Esa es precisamente la ventaja de un lanzamiento en early access: permitir que el juego crezca sobre una base funcional en lugar de tratar de reconstruirse desde cero. Aquí el trabajo pendiente es visible, pero también lo es el potencial.
¿Deberías seguir la pista a Morbid Metal?
La respuesta corta es sí. Morbid Metal todavía no parece estar al nivel de los grandes referentes del roguelike de acción, pero ya demuestra una cualidad que muchos títulos tardan mucho en encontrar: se siente increíble jugarlo. Y eso, dentro de un género basado en repetir una y otra vez el mismo núcleo, vale muchísimo.
También ayuda que su precio de entrada se perciba razonable, sobre todo tomando en cuenta que el juego todavía está en construcción. Para quienes disfrutan apoyar proyectos en crecimiento o quieren entrar temprano a una propuesta con fundamentos fuertes, este puede ser uno de esos casos donde el riesgo se siente justificado.

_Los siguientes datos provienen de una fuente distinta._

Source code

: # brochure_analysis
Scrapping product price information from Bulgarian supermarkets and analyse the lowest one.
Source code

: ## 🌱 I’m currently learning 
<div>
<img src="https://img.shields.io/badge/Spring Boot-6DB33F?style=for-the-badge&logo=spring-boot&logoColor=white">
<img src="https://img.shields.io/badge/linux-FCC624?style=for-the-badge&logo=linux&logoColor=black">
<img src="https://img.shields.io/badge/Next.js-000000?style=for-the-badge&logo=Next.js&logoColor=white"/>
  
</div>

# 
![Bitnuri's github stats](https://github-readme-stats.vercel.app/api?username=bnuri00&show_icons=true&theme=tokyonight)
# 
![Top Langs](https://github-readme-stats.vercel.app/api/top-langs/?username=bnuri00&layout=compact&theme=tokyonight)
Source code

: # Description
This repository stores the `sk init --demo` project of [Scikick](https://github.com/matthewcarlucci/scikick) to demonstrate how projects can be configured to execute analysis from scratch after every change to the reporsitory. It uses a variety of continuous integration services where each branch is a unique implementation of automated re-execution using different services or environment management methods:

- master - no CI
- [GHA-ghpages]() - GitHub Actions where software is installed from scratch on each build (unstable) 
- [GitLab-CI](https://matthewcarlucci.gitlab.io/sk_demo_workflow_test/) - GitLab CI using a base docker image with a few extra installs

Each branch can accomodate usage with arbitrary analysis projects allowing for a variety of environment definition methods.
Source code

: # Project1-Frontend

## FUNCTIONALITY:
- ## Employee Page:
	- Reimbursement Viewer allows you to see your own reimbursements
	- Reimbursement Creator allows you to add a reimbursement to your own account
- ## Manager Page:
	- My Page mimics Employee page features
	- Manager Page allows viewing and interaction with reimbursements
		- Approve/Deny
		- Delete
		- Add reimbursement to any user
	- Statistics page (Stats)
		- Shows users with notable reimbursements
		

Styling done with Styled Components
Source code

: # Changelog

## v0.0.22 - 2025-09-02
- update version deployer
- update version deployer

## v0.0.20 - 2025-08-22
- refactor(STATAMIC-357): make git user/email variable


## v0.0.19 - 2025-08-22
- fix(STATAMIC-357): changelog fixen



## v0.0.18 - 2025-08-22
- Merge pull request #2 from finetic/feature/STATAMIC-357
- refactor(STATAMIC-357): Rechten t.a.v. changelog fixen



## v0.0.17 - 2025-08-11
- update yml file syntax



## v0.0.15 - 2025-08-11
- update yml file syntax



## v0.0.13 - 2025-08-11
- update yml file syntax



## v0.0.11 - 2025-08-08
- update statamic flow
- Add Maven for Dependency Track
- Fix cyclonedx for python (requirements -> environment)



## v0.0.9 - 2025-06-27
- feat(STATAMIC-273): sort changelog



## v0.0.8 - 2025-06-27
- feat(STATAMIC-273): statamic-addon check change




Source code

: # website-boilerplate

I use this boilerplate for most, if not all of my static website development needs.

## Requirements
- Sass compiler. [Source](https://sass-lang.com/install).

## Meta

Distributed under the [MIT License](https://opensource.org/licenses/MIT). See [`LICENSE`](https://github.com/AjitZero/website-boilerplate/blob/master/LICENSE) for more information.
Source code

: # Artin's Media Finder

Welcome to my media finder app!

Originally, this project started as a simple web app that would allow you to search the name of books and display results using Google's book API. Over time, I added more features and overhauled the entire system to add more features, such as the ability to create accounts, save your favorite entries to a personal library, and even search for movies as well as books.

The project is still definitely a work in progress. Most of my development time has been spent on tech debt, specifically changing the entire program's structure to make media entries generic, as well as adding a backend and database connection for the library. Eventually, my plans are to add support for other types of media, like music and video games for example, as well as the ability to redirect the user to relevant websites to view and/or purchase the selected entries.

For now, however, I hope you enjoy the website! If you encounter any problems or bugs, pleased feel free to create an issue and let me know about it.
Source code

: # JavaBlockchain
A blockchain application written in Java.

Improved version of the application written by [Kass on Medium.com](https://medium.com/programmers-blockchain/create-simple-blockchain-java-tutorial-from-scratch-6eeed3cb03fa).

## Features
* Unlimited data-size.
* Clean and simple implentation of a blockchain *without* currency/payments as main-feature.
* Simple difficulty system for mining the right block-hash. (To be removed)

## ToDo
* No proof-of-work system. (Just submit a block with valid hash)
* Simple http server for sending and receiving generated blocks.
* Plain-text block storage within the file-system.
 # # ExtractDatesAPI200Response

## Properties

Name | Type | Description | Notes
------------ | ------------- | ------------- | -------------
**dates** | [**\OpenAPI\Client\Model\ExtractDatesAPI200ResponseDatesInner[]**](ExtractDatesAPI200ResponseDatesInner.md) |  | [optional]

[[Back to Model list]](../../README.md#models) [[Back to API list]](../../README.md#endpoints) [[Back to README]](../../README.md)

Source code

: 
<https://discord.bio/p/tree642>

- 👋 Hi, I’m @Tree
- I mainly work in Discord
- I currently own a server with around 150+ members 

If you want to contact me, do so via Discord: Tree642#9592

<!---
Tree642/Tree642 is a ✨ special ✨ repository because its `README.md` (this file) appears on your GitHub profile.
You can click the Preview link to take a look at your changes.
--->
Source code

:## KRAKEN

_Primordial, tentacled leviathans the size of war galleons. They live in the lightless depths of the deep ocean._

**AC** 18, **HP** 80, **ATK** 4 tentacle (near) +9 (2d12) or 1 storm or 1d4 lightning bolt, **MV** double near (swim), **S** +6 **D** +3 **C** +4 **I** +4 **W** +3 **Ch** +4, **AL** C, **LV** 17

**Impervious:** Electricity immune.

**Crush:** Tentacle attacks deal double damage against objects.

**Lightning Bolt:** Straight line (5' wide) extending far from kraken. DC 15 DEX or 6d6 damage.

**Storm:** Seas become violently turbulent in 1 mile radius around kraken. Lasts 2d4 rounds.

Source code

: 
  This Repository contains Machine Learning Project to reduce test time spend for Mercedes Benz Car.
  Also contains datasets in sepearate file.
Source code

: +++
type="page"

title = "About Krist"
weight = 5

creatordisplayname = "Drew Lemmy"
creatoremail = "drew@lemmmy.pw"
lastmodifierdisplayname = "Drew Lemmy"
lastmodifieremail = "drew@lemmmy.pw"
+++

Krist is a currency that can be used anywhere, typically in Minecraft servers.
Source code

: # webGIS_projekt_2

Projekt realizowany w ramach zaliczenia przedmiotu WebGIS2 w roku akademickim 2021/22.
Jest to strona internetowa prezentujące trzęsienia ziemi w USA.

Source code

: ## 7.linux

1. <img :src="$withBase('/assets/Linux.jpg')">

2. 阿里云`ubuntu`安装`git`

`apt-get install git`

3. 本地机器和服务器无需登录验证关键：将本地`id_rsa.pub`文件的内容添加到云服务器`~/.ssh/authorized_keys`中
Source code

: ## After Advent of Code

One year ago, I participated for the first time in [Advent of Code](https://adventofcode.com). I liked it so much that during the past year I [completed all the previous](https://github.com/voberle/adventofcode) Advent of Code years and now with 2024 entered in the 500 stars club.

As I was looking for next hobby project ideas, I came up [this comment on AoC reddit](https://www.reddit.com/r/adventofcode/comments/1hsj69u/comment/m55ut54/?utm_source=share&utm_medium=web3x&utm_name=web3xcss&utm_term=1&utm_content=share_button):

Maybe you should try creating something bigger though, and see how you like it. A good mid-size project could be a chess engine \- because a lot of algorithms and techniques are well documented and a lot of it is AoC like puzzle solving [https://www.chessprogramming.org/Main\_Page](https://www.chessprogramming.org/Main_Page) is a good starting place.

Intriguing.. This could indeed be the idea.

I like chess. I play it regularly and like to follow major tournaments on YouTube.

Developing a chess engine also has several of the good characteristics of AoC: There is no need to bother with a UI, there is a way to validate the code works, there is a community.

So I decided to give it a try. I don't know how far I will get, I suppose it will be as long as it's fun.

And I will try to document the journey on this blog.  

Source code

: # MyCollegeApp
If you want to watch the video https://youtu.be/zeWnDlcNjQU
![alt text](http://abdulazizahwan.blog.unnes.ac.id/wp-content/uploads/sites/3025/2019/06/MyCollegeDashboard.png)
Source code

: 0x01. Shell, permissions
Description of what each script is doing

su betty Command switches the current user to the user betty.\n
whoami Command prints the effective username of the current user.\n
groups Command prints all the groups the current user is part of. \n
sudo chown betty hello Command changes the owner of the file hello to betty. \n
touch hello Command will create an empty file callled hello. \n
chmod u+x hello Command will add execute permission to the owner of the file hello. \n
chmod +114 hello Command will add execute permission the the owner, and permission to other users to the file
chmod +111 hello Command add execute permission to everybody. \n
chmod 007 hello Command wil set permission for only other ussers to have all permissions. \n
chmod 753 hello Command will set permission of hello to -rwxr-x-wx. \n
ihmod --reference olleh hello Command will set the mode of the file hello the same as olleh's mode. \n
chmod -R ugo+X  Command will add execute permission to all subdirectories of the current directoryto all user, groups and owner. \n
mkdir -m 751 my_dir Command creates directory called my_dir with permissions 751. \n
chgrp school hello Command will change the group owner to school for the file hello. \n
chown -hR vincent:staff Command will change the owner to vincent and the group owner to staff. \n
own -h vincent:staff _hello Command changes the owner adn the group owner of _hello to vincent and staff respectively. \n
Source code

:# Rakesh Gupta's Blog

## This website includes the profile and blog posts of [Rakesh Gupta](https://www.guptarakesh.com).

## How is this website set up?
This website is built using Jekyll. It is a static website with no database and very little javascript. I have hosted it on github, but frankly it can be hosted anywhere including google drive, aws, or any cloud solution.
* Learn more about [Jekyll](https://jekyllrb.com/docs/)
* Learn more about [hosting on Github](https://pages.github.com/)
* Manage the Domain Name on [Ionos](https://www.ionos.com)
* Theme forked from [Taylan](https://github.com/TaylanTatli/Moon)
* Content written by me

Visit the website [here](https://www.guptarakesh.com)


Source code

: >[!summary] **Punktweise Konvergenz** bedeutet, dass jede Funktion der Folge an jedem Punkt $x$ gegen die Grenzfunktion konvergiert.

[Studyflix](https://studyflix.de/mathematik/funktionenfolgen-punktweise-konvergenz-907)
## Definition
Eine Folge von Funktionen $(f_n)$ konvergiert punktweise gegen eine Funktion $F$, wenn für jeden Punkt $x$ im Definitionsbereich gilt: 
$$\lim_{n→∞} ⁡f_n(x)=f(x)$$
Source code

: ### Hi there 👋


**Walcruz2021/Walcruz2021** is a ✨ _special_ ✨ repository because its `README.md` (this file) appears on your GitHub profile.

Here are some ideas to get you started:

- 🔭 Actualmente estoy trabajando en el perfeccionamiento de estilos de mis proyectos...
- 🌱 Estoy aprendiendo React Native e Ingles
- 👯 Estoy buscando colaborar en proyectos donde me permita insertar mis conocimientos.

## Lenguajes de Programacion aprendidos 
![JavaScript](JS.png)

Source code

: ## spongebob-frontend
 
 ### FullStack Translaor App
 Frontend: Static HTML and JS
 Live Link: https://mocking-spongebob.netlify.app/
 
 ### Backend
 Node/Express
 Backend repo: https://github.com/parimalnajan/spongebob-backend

Claro, todavía necesita más variedad, mejores sinergias, recompensas más emocionantes y una estructura secundaria que acompañe la calidad de su combate. Pero incluso con esas reservas, Morbid Metal deja una impresión positiva. No porque ya sea una obra terminada, sino porque se nota que debajo de sus carencias actuales hay algo genuinamente bueno esperando explotar.
Al final, Morbid Metal no se presenta como un producto perfecto, sino como un proyecto con muchísimo potencial. Su combate rápido, técnico y basado en el shapeshift ya tiene la fuerza suficiente para atrapar a quienes buscan un hack and slash con personalidad. Ahora solo falta que sus elementos roguelike crezcan a la misma velocidad.
Si lo consigue, no será solamente una curiosidad prometedora del early access. Podría convertirse en uno de esos juegos que terminan ganándose un lugar fijo en la rotación de cualquier fan del género.